Finance Review

Consort Medical plc had a successful year ended 30 April 2011, delivering strong revenue and profit growth

After a challenging three years of repositioning the Group, we believe we now have a strong platform to drive sustained revenue and earnings growth. The three year restructuring charges relating to this repositioning are also largely complete and we do not anticipate a net charge for restructuring in the coming year. The Group operates in defensive markets with resilient end customer demand and it further benefits from a strong balance sheet and cash flows. Moreover, we are now expecting to see the benefits of our focus on investment in research and development through the economic downturn with a range of product launches due over the next three to four years. Our strategy of diversification reduces the risk of being exposed to any single market and in the past two years we have positioned ourselves to benefit from higher growth markets such as biologic drug delivery by autoinjector and Point-of-Care diagnostics. We have been pleased in the past year also to take advantage of low interest rate swap rates and to fix substantially the whole of the Group’s borrowings until the end of 2013 at a rate of between 1.48% and 1.78% plus bank margin.

Income statement

Revenue from products and services in 2010/11 rose by 7% to £126.8m (2010: £118.6m), with both divisions generating growth. Bespak revenues rose by 8% to £83.8m, driven in particular by strong valve sales. Revenue in King Systems grew by 6% to £43.4m (3% at constant exchange rate (CER)).

Operating profit (before special items) rose 10% to £20.5m. Bespak contributed an operating profit before special items of £15.6m, up 11% on prior year. The operating margin of 18.7% was up (2010: 18.1%) for a third year in a row (2009 operating margin: 16.6%). King Systems contributed an operating profit before special items of £4.8m, with an operating margin of 11.1% (2010: 11.1%).

Profit before tax and special items rose by 3% to £17.4m (2010: £16.9m).
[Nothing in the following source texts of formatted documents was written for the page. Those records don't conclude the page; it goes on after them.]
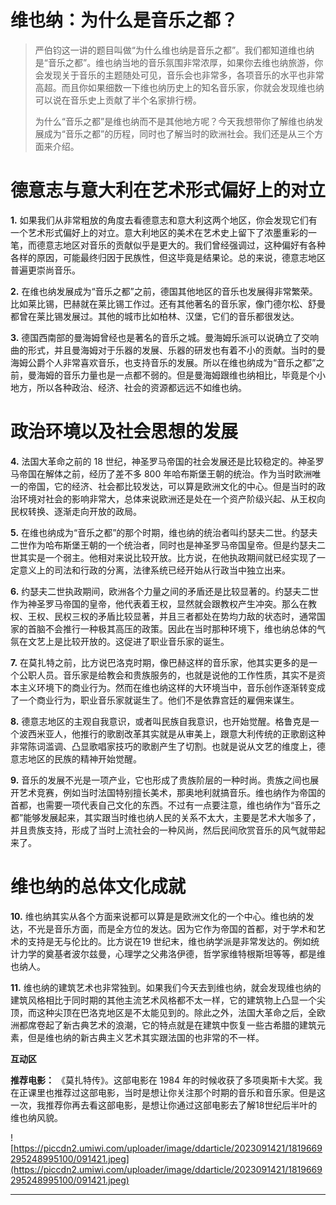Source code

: # 维也纳：为什么是音乐之都？

> 严伯钧这一讲的题目叫做“为什么维也纳是音乐之都”。我们都知道维也纳是“音乐之都”。维也纳当地的音乐氛围非常浓厚，如果你去维也纳旅游，你会发现关于音乐的主题随处可见，音乐会也非常多，各项音乐的水平也非常高超。而且你如果细数一下维也纳历史上的知名音乐家，你就会发现维也纳可以说在音乐史上贡献了半个名家排行榜。
> 
> 为什么“音乐之都”是维也纳而不是其他地方呢？今天我想带你了解维也纳发展成为“音乐之都”的历程，同时也了解当时的欧洲社会。我们还是从三个方面来介绍。

# 德意志与意大利在艺术形式偏好上的对立

 **1.** 如果我们从非常粗放的角度去看德意志和意大利这两个地区，你会发现它们有一个艺术形式偏好上的对立。意大利地区的美术在艺术史上留下了浓墨重彩的一笔，而德意志地区对音乐的贡献似乎是更大的。我们曾经强调过，这种偏好有各种各样的原因，可能最终归因于民族性，但这毕竟是结果论。总的来说，德意志地区普遍更崇尚音乐。

 **2.** 在维也纳发展成为“音乐之都”之前，德国其他地区的音乐也发展得非常繁荣。比如莱比锡，巴赫就在莱比锡工作过。还有其他著名的音乐家，像门德尔松、舒曼都曾在莱比锡发展过。其他的城市比如柏林、汉堡，它们的音乐都很发达。

 **3.** 德国西南部的曼海姆曾经也是著名的音乐之城。曼海姆乐派可以说确立了交响曲的形式，并且曼海姆对于乐器的发展、乐器的研发也有着不小的贡献。当时的曼海姆公爵个人非常喜欢音乐，也支持音乐的发展。所以在维也纳成为“音乐之都”之前，曼海姆的音乐力量也是一点都不弱的。但是曼海姆跟维也纳相比，毕竟是个小地方，所以各种政治、经济、社会的资源都远远不如维也纳。

# 政治环境以及社会思想的发展

 **4.** 法国大革命之前的 18 世纪，神圣罗马帝国的社会发展还是比较稳定的。神圣罗马帝国在解体之前，经历了差不多 800 年哈布斯堡王朝的统治。作为当时欧洲唯一的帝国，它的经济、社会都比较发达，可以算是欧洲文化的中心。但是当时的政治环境对社会的影响非常大，总体来说欧洲还是处在一个资产阶级兴起、从王权向民权转换、逐渐走向开放的政局。

 **5.** 在维也纳成为“音乐之都”的那个时期，维也纳的统治者叫约瑟夫二世。约瑟夫二世作为哈布斯堡王朝的一个统治者，同时也是神圣罗马帝国皇帝。但是约瑟夫二世其实是一个弱主。他相对来说比较开放。比方说，在他执政期间就已经实现了一定意义上的司法和行政的分离，法律系统已经开始从行政当中独立出来。

 **6.** 约瑟夫二世执政期间，欧洲各个力量之间的矛盾还是比较显著的。约瑟夫二世作为神圣罗马帝国的皇帝，他代表着王权，显然就会跟教权产生冲突。那么在教权、王权、民权三权的矛盾比较显著，并且三者都处在势均力敌的状态时，通常国家的首脑不会推行一种极其高压的政策。因此在当时那种环境下，维也纳总体的气氛在文艺上是比较开放的。这促进了职业音乐家的诞生。

 **7.** 在莫扎特之前，比方说巴洛克时期，像巴赫这样的音乐家，他其实更多的是一个公职人员。音乐家是给教会和贵族服务的，也就是说他的工作性质，其实不是资本主义环境下的商业行为。然而在维也纳这样的大环境当中，音乐创作逐渐转变成了一个商业行为，职业音乐家就诞生了。他们不是依靠宫廷的雇佣来谋生。

 **8.** 德意志地区的主观自我意识，或者叫民族自我意识，也开始觉醒。格鲁克是一个波西米亚人，他推行的歌剧改革其实就是从审美上，跟意大利传统的正歌剧这种非常陈词滥调、凸显歌唱家技巧的歌剧产生了切割。也就是说从文艺的维度上，德意志地区的民族的精神开始觉醒。

 **9.** 音乐的发展不光是一项产业，它也形成了贵族阶层的一种时尚。贵族之间也展开艺术竞赛，例如当时法国特别擅长美术，那奥地利就搞音乐。维也纳作为帝国的首都，也需要一项代表自己文化的东西。不过有一点要注意，维也纳作为“音乐之都”能够发展起来，其实跟当时维也纳人民的关系不太大，主要是艺术大咖多了，并且贵族支持，形成了当时上流社会的一种风尚，然后民间欣赏音乐的风气就带起来了。

# 维也纳的总体文化成就

 **10.** 维也纳其实从各个方面来说都可以算是是欧洲文化的一个中心。维也纳的发达，不光是音乐方面，而是全方位的发达。因为它作为帝国的首都，对于学术和艺术的支持是无与伦比的。比方说在19 世纪末，维也纳学派是非常发达的。例如统计力学的奠基者波尔兹曼，心理学之父弗洛伊德，哲学家维特根斯坦等等，都是维也纳人。

 **11.** 维也纳的建筑艺术也非常独到。如果我们今天去到维也纳，就会发现维也纳的建筑风格相比于同时期的其他主流艺术风格都不太一样，它的建筑物上凸显一个尖顶，而这种尖顶在巴洛克地区是不太能见到的。除此之外，法国大革命之后，全欧洲都席卷起了新古典艺术的浪潮，它的特点就是在建筑中恢复一些古希腊的建筑元素，但是维也纳的新古典主义艺术其实跟法国的也非常的不一样。

 **互动区**

 **推荐电影：** 《莫扎特传》。这部电影在 1984 年的时候收获了多项奥斯卡大奖。我在正课里也推荐过这部电影，当时是想让你关注那个时期的音乐和音乐家。但是这一次，我推荐你再去看这部电影，是想让你通过这部电影去了解18世纪后半叶的维也纳风貌。

![https://piccdn2.umiwi.com/uploader/image/ddarticle/2023091421/1819669295248995100/091421.jpeg](https://piccdn2.umiwi.com/uploader/image/ddarticle/2023091421/1819669295248995100/091421.jpeg)

---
Finance charges increased as forecast due to the higher margins payable on the Group’s borrowing facilities that were refinanced at the higher margins prevailing in the market as at April 2010. Profit before tax of £12.7m was 21% up on the prior period (2010: £10.5m).

Profit after tax and special items increased by 29% to £10.4m. Basic earnings per share therefore increased by 29% to 36.0p while adjusted basic earnings per share increased by 7% to 45.5p.


The taxation charge for the year was £2.3m. The underlying tax charge of £4.3m reflects a rate of 24.5% (2010: 27.2%), a little lower than anticipated due to a higher balance of UK rather than US earnings and falling UK corporation tax rates. We continue to anticipate an increase in underlying tax rate as we have used up losses that were sheltering our US taxable income.


The Board is recommending a final dividend per share of 12.1p (2010: 12.1p) such that the total dividend for the period amounts to 19.1p (2010: 19.1p). The final dividend will be paid on 28 October 2011 to shareholders on the register on 23 September 2011. Dividend cover, based on earnings before special items, was 2.4 times (2010: 2.2 times).

Special items

Special items of £4.7m included £2.7m of continuing amortisation of intangible assets following the acquisition of King Systems in 2005 and TMH in 2009, £0.1m relating to costs associated with the investment in Atlas Genetics Ltd and £1.9m relating primarily to the transformation programme, progress on which is described in more detail below.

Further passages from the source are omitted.